If you are a student at the University of Hong Kong (HKU) browsing the Course Selection List (REGIS) or planning your Arts/Social Sciences electives, you have likely encountered the course code PHIL1068. Officially titled "Philosophy of Love, Sex, and Friendship," PHIL1068 is one of the most popular and intellectually stimulating introductory philosophy courses offered by the Department of Philosophy.
The goal isn't just to move symbols around; it’s to help you think clearly, rationally, and systematically. You’ll dive into: phil1068 hku
Enrollment Strategy: This course fills up within 48 hours of course selection opening. Have a backup (e.g., PHIL1015), but set an alarm for 09:30 on enrollment day. The waitlist is notoriously long. PHIL1068 HKU: A Complete Guide to the Philosophy
: Understanding well-formed formulas and logical connectives. Evaluation Methods Don't read the whole text
- Don't read the whole text. Read the Stanford Encyclopedia of Philosophy entry first. Then attack the primary source. You need a map before you enter the jungle.
- Use YouTube. Cuck Philosophy and Then & Now are your best friends. Watch their summaries on Foucault or Debord before the lecture.
- Pick your paper topic early. Don't wait until Week 12. If you write about "Is AI conscious?" or "The politics of the Metaverse," you’ll have fun. If you write about "What is truth?" you’ll die of boredom.
- Go to tutorial. Seriously. The lecturer is brilliant, but the tutor is the one who marks your participation. Speak once. Just once. Say "I think this relates to cancel culture." Done. Points earned.
: Using truth tables to determine entailment and logical properties. Natural Deduction
6. Challenges & Criticisms
- Abstract for Some: Students expecting practical “12 steps to a meaningful life” may be disappointed.
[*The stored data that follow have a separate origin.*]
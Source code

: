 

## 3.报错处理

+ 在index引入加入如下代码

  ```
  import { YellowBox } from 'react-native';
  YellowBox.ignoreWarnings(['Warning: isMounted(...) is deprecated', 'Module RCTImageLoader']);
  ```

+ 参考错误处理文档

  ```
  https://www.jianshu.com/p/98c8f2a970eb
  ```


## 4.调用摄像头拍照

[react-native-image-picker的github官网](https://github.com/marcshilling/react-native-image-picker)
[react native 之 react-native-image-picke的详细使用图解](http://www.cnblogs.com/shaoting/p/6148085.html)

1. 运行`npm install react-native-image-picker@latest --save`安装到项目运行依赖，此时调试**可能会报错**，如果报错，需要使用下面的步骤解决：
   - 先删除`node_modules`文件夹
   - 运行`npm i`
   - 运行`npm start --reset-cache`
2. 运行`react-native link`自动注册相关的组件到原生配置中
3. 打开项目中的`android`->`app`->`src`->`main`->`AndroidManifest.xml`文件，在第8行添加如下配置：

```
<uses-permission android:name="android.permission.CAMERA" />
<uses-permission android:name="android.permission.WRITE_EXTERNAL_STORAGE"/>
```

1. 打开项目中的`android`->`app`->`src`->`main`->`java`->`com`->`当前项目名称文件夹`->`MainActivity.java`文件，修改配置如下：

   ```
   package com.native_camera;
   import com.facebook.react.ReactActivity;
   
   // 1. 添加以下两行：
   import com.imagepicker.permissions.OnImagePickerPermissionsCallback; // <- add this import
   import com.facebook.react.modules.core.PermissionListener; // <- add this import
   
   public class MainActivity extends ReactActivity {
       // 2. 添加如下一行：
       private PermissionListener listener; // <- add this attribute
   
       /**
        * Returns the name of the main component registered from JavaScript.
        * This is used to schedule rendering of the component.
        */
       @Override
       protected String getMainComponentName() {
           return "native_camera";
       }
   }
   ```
The course demands grappling with paradoxes (e.g., meaning might be impossible to prove).
- Reading Load: Weekly readings (20–30 pages of philosophy) can be dense for non-humanities students.
- Grading on Participation: Quiet students or those uncomfortable with Western-style argumentative debate may find tutorial participation difficult, though instructors often offer alternative ways to engage (e.g., short written submissions).
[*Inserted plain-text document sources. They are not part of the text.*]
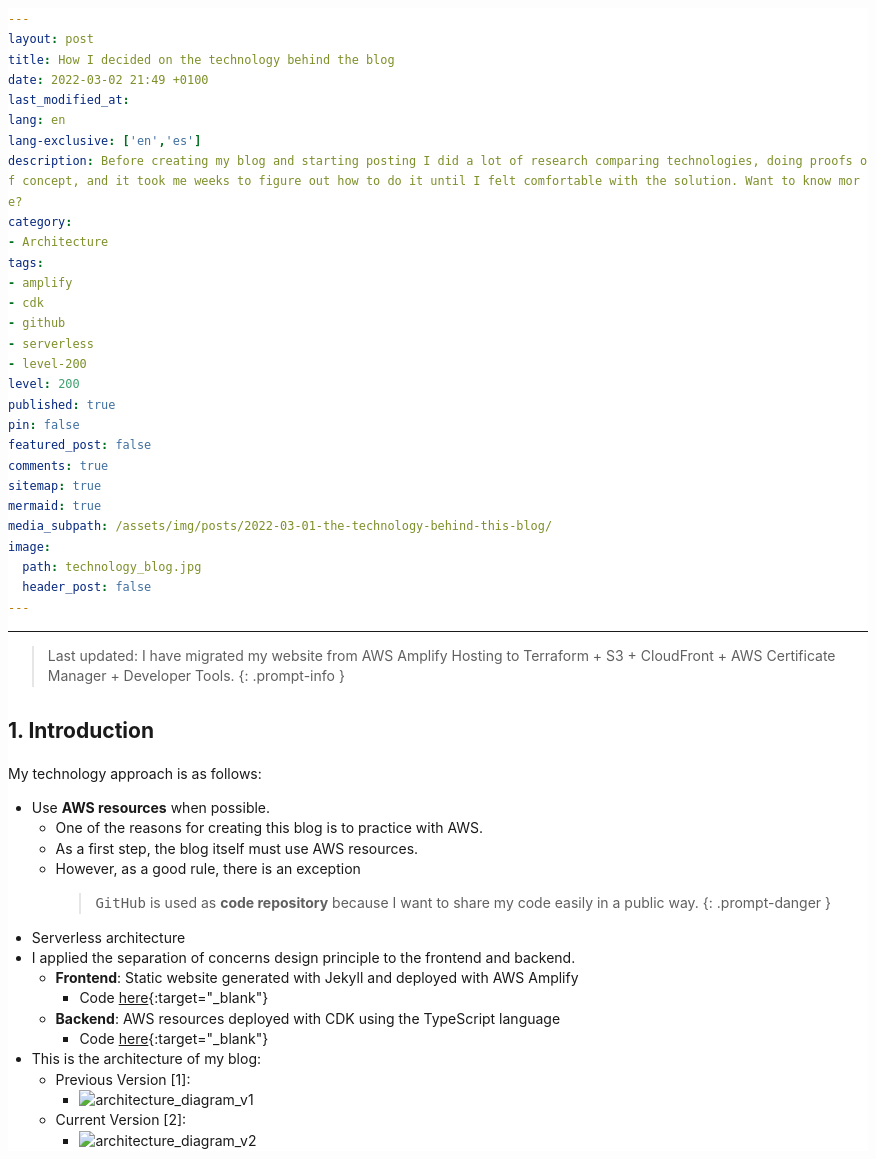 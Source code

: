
 ```yaml
---
layout: post
title: How I decided on the technology behind the blog
date: 2022-03-02 21:49 +0100
last_modified_at:
lang: en
lang-exclusive: ['en','es']
description: Before creating my blog and starting posting I did a lot of research comparing technologies, doing proofs of concept, and it took me weeks to figure out how to do it until I felt comfortable with the solution. Want to know more?
category:
- Architecture
tags:
- amplify
- cdk
- github
- serverless
- level-200
level: 200
published: true
pin: false
featured_post: false
comments: true
sitemap: true
mermaid: true
media_subpath: /assets/img/posts/2022-03-01-the-technology-behind-this-blog/
image:
  path: technology_blog.jpg
  header_post: false
---
```

---

> Last updated: I have migrated my website from AWS Amplify Hosting to Terraform + S3 + CloudFront + AWS Certificate Manager + Developer Tools.
{: .prompt-info }

## 1. Introduction

My technology approach is as follows:

- Use **AWS resources** when possible.
  - One of the reasons for creating this blog is to practice with AWS.
  - As a first step, the blog itself must use AWS resources.
  - However, as a good rule, there is an exception
    > <kbd>GitHub</kbd> is used as **code repository** because I want to share my code easily in a public way.
    {: .prompt-danger }
- Serverless architecture
- I applied the separation of concerns design principle to the frontend and backend.
  - **Frontend**: Static website generated with Jekyll and deployed with AWS Amplify
    - Code [here](https://github.com/alazaroc/blog-web-code/){:target="_blank"}
  - **Backend**: AWS resources deployed with CDK using the TypeScript language
    - Code [here](https://github.com/alazaroc/blog-backend-infrastructure/){:target="_blank"}
- This is the architecture of my blog:
  - Previous Version [1]:
    - ![architecture_diagram_v1](blog-architecture-v1.png)
  - Current Version [2]:
    - ![architecture_diagram_v2](blog-architecture-v2.png)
- Pre-Socratics (Heraclitus & Parmenides): The problem of change versus permanence.
- Socrates: The Socratic method (elenchus) and the unexamined life.
- Plato: The Theory of Forms, the Allegory of the Cave (from The Republic), and the tripartite soul.
- Aristotle: Metaphysics (substance and accident), virtue ethics (the Golden Mean), and causation (the Four Causes).